[OSM-dev] Ordering OSM-Files (was: visible-Flag in PBF)

Mon May 9 23:41:19 BST 2011

On Sun, May 8, 2011 at 5:19 AM, Jochen Topf <jochen at remote.org> wrote:
> One point that came up in the PBF discussion was the questions of ordering OSM
> files. Lets try to analyze that and try to separate the different issues:
>
> 1. Order of object types
>
> OSM files contain three different kinds of objects: nodes, ways, and relations.
> In the future new types of objects might be added, such as a native area type.
> Not all files contain all object types, for instance relations can be missing
> if there are no relations in a bbox.
>
> It makes processing easier if all objects of one type are bunched together.
> It doesn't have to be this way, but it is almost always the case currently.
> Note that the PBF format is optimized for that case with its structure of
> blobs.

As long as bunches of the same type are at least a few thousand nodes,
PBF will handle it OK.

>
> Bunching objects of the same type together is probably always better for
> applications reading the data. For some applications it might not matter, but
> for others it makes processing a lot easier (because you can be sure you have
> read all data of a specific type before you start processing a different type).
> On the other hand writing data might be much easier when you don't have to take
> this into account. You can, for instance, basically just concatenate two files
> to get a new OSM file.
>
> I think the use cases where you want to rely on the ordering are important enough
> to warrant some kind of flag that promises you that the objects are bunched
> together according to object type.
>

I assume you mean sorted.

> The next question is what the order of the object types should be.  Currently
> almost all OSM files have first all nodes, then all ways, then all relations.
> That order makes sense, for instance, if you want to be able to easily cut a
> bbox from the file. If you wanted to assemble multipolygons, a different order
> would be better (relations, ways, nodes or relations, nodes, ways). I am not
> sure we can ever decide on one particular "best" order here. But maybe it
> would make sense to allow different orders and note them down in the header.
> This way a program could decide in the beginning how many passes it needs over
> the data or maybe even use a different algorithm depending on the order.
>
> 2. Order of objects
>
> There is another order issue. Objects themselves can be ordered or not.
> Currently most OSM files have the objects (nodes, ways, and relations) each
> ordered according to ID. I guess that most programs do not depend on that
> order, but some might. And there might be some optimizations that can be done
> if the order is known, for instance you could stop reading a file if you see
> IDs larger than the largest ID you are interested in for some reason.
>
> Other orderings instead of ID could be possible, for instance by timestamp.
>
> I suggest we add an optional flag to the file saying "objects are ordered
> according to ID".
>
> If we have those additional flags an application can directly see whether it
> can read a file (efficiently). Most applications will probably work with any
> order, but in case an application can't work without that order it can
> immediately give an error message and stop. The user can then use Osmosis or
> some other program that can order the file in the necessary order and re-run
> the application.

Yes. How about the following optional feature flags to indicate sort order:

 Sort.NodeWayRelationThenID
     --- Because this is the default order of the planet.
 Sort.Unordered
     --- Explicitly indicate that the order is unknown.
 Sort.RelationWayNodeThenID
     --- Because this order makes multipolygon/region extraction more efficient.

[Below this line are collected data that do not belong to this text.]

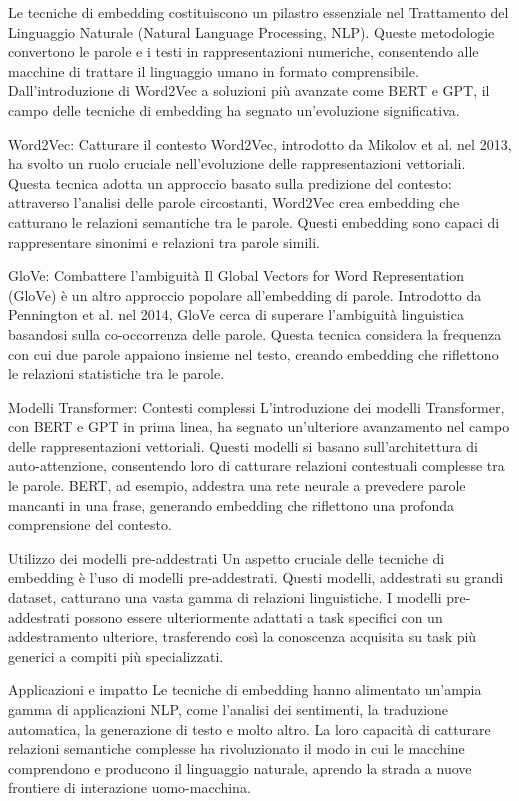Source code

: Le tecniche di embedding costituiscono un pilastro essenziale nel Trattamento del Linguaggio Naturale (Natural Language Processing, NLP). Queste metodologie convertono le parole e i testi in rappresentazioni numeriche, consentendo alle macchine di trattare il linguaggio umano in formato comprensibile. Dall'introduzione di Word2Vec a soluzioni più avanzate come BERT e GPT, il campo delle tecniche di embedding ha segnato un'evoluzione significativa.

Word2Vec: Catturare il contesto
Word2Vec, introdotto da Mikolov et al. nel 2013, ha svolto un ruolo cruciale nell'evoluzione delle rappresentazioni vettoriali. Questa tecnica adotta un approccio basato sulla predizione del contesto: attraverso l'analisi delle parole circostanti, Word2Vec crea embedding che catturano le relazioni semantiche tra le parole. Questi embedding sono capaci di rappresentare sinonimi e relazioni tra parole simili.

GloVe: Combattere l'ambiguità
Il Global Vectors for Word Representation (GloVe) è un altro approccio popolare all'embedding di parole. Introdotto da Pennington et al. nel 2014, GloVe cerca di superare l'ambiguità linguistica basandosi sulla co-occorrenza delle parole. Questa tecnica considera la frequenza con cui due parole appaiono insieme nel testo, creando embedding che riflettono le relazioni statistiche tra le parole.

Modelli Transformer: Contesti complessi
L'introduzione dei modelli Transformer, con BERT e GPT in prima linea, ha segnato un'ulteriore avanzamento nel campo delle rappresentazioni vettoriali. Questi modelli si basano sull'architettura di auto-attenzione, consentendo loro di catturare relazioni contestuali complesse tra le parole. BERT, ad esempio, addestra una rete neurale a prevedere parole mancanti in una frase, generando embedding che riflettono una profonda comprensione del contesto.

Utilizzo dei modelli pre-addestrati
Un aspetto cruciale delle tecniche di embedding è l'uso di modelli pre-addestrati. Questi modelli, addestrati su grandi dataset, catturano una vasta gamma di relazioni linguistiche. I modelli pre-addestrati possono essere ulteriormente adattati a task specifici con un addestramento ulteriore, trasferendo così la conoscenza acquisita su task più generici a compiti più specializzati.

Applicazioni e impatto
Le tecniche di embedding hanno alimentato un'ampia gamma di applicazioni NLP, come l'analisi dei sentimenti, la traduzione automatica, la generazione di testo e molto altro. La loro capacità di catturare relazioni semantiche complesse ha rivoluzionato il modo in cui le macchine comprendono e producono il linguaggio naturale, aprendo la strada a nuove frontiere di interazione uomo-macchina.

What are the motivations for the other sort orders you proposed above?

>
> To optimize the case where the order is wrong for an application a bit further
> I think we also want the flags outside the compressed blobs to tell us whats
> inside. I agree that thats a cleaner solution than storing the offset of the
> first blobs with certain object types somewhere.
>

This option would be to use the indexdata field and for each block have:

message IndexData {
   optional int32 nodecount = 16
   optional int32 waycount = 17
   optional int32 relationcount = 18
}

Should this have a count of invisible entities?

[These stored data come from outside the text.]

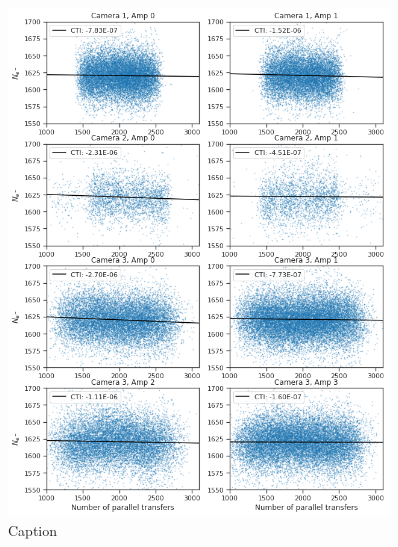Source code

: \begin{figure}
    \centering
    \includegraphics[width=0.9\textwidth]{figures/cte/xray_cte_parallel.png}
    \caption{Caption}
    \label{fig:cte_xray}
\end{figure}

> Another option would be a special block that says: The following blocks are
> all ob object type X until you get some special end block (or the start
> block for a different object type). This would reduce the overhead on each
> block slightly for the price of having an additional block type.

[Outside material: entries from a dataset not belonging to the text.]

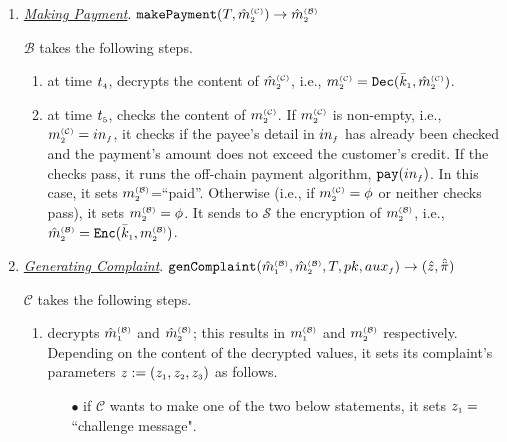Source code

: \begin{enumerate}
\item\label{Making-Payment} \underline{\textit{Making Payment}}. $\mathtt{makePayment}(T, \hat m^{\scriptscriptstyle\mathcal{(C)}}_{\scriptscriptstyle2})\rightarrow \hat m^{\scriptscriptstyle\mathcal{(B)}}_{\scriptscriptstyle2}$

$\mathcal{B}$ takes the following steps. 
\begin{enumerate}
%
 \item at time $t_{\scriptscriptstyle 4}$, decrypts  the content of $\hat m_{\scriptscriptstyle 2}^{\scriptscriptstyle(\mathcal C)}$, i.e.,  $ m_{\scriptscriptstyle 2}^{\scriptscriptstyle(\mathcal{C})}= \mathtt{Dec}(\bar k_{\scriptscriptstyle 1}, \hat m_{\scriptscriptstyle 2}^{\scriptscriptstyle(\mathcal C)})$.
 \item at time $t_{\scriptscriptstyle 5}$, checks the content of $m_{\scriptscriptstyle 2}^{\scriptscriptstyle(\mathcal C)}$. If $m_{\scriptscriptstyle 2}^{\scriptscriptstyle(\mathcal C)}$ is non-empty, i.e., $m_{\scriptscriptstyle 2}^{\scriptscriptstyle(\mathcal C)}=in_{\scriptscriptstyle f}$, it checks if the payee's detail in $in_{\scriptscriptstyle f}$ has already been checked and the payment's amount does not exceed the customer's credit. If the checks pass, it  runs the off-chain payment algorithm, $\mathtt{pay}(in_{\scriptscriptstyle f})$.  In this case, it sets $m_{\scriptscriptstyle 2}^{\scriptscriptstyle(\mathcal B)}$=``paid''. Otherwise (i.e., if $m_{\scriptscriptstyle 2}^{\scriptscriptstyle(\mathcal C)}=\phi$ or neither checks pass), it sets $m_{\scriptscriptstyle 2}^{\scriptscriptstyle(\mathcal B)}=\phi$. It sends  to $\mathcal{S}$ the encryption of  $m_{\scriptscriptstyle 2}^{\scriptscriptstyle(\mathcal B)}$, i.e., $\hat m_{\scriptscriptstyle 2}^{\scriptscriptstyle(\mathcal{B})}= \mathtt{Enc}(\bar k_{\scriptscriptstyle 1}, m_{\scriptscriptstyle 2}^{\scriptscriptstyle(\mathcal B)})$.  %
\end{enumerate}
%

\item\label{Generating-Complaint}  \underline{\textit{Generating Complaint}}. $\mathtt{genComplaint}(\hat m^{\scriptscriptstyle\mathcal{(B)}}_{\scriptscriptstyle 1}, \hat m^{\scriptscriptstyle\mathcal{(B)}}_{\scriptscriptstyle2}, T, pk, {aux}_{\scriptscriptstyle f})\rightarrow  (\hat z, \hat{\ddot \pi})$

$\mathcal{C}$ takes the following steps. 
\begin{enumerate}
%
\item\label{DR::C-sends-complaint} decrypts $ \hat m^{\scriptscriptstyle\mathcal{(B)}}_{\scriptscriptstyle 1}$ and $\hat m^{\scriptscriptstyle\mathcal{(B)}}_{\scriptscriptstyle2}$; this results in $  m^{\scriptscriptstyle\mathcal{(B)}}_{\scriptscriptstyle 1}$ and $ m^{\scriptscriptstyle\mathcal{(B)}}_{\scriptscriptstyle2}$ respectively. Depending on the content of  the decrypted values, it sets its complaint's parameters $z:=(z_{\scriptscriptstyle 1}, z_{\scriptscriptstyle 2}, z_{\scriptscriptstyle 3})$ as follows.  %

\begin{itemize}
%
%
 \item  [$\bullet$] if $\mathcal{C}$ wants to make one of the two below statements, it sets  $z_{\scriptscriptstyle 1}=$``challenge message".
 

\end{itemize}
\end{enumerate}
\end{enumerate}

I think this approach is a big ugly, its also more fragile as it
doesn't allow semi-structured data. (I could imagine a file thats
partially geographically sorted by continent.) Counts work no matter
how the file is structured. However, this approach has one big
advantage: it would save about 1 megabyte/planet compared to entity
counts.

What about a third alternative: None of the above. PBF is fast enough
that you could scan the entire file and build counts for each block in
5-10 minutes, maybe faster because you don't need to fully decode a
block to get its entity count. Marker blocks only work with sorted
data. Counts inflate the planet by 1mb and don't really solve the
problem.  What makes 1MB or a marker block worth having

I'm now less convinced of the value of this feature. What is it for?

Scott